The district court dismissed the claim, and the jury ultimately found that Woodman had constructive knowledge of the substance on the ground and that there had been a violation of the Safe Places Act. In Jose M. Correa, et al. v. Woodman`s Food Market, 2020 WI 43, the plaintiff slipped on an unknown substance while shopping at Woodman`s in the dairy cattle aisle. After the fall, the plaintiff wiped the substance from his shoe with a paper towel. Woodman`s surveillance camera captured all of these events. In his lawsuit, the plaintiff alleged that Woodman violated Wisconsin`s Safe Place Act, which states, among other things, that “every owner of a workplace or public building constructed now or hereafter shall construct, repair, or maintain such workplace or public building in a manner that is safe.” Wis.

Stat. § 101.11. Megal v. Green Bay Area Visitor and Convention Bureau, Inc., 274 Wis.2d 162, 682 N.W.2d 857 (2004) (no specific liability for falling on a French fry left in place for an indefinite period, but claims for negligence at common law could be invoked to establish liability); Rosario v. Acuity and Oliver Adjustment Co., Inc., 2007 WI App. 194, 738N.W.2d 608 (Ct. App. 2007) (the 10-year limitation period expires the secure space claim against the owner of the building for a fractured foot suffered while tripping and falling on a 3-inch step, which violated the State Building Code because it was a structural defect that had existed for more than 10 years); Barry v.
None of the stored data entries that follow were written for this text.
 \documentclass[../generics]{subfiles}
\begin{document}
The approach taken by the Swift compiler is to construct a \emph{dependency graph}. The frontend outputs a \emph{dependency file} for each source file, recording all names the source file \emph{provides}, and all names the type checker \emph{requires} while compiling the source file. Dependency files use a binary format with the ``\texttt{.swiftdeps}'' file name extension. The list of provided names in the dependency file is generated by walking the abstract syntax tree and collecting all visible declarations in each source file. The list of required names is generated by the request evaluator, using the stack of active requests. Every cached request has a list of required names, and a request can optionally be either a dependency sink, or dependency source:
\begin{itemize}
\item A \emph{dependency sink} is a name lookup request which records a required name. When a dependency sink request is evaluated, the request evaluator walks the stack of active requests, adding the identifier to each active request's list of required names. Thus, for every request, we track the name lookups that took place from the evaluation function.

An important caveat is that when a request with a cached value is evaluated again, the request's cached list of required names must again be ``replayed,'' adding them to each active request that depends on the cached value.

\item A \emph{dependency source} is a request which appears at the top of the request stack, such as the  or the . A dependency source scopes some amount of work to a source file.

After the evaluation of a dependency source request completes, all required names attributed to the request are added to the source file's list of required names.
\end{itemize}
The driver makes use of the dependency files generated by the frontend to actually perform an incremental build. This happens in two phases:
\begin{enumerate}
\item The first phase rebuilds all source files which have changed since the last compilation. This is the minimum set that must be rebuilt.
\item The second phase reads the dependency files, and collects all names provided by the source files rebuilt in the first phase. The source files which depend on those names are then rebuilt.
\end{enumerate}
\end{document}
Courage of employers. Co. Case, 245 Wis.2d 571, 630 N.W.2d 522 (2001) (Wisconsin`s Safe Place Statute is a negligent statute that “establishes a duty greater than ordinary care imposed at common law; if the condition causing the damage is a dangerous condition associated with the structure, the owner of the land can only be held liable if he or she actually or effectively noticed the defect); (11) historical records of the security or lack thereof of the premises; Most cases of liability are hotly contested. In many cases, both the plaintiff and the defendant are at fault. For each claimant that the walking surface was unsafe, there is an affirmative defence of the owner or occupant of the premises that the plaintiff should have sought at the location where the plaintiff was walking prior to the fall. The distribution of negligence is often between 40% and 60% between each party. If the plaintiff receives 40% of the debt, the plaintiff receives 60% of the plaintiff`s damages, but if the plaintiff receives 60% of the debt, the plaintiff loses. As a general rule, it is difficult for the plaintiff to prove not only that the premises were not safe, but also that the defendant acted negligently. Proof of negligence requires proof that the defendant knew or should have known of the dangerous situation and that the defendant did not exercise due diligence to remedy the dangerous situation prior to the accident.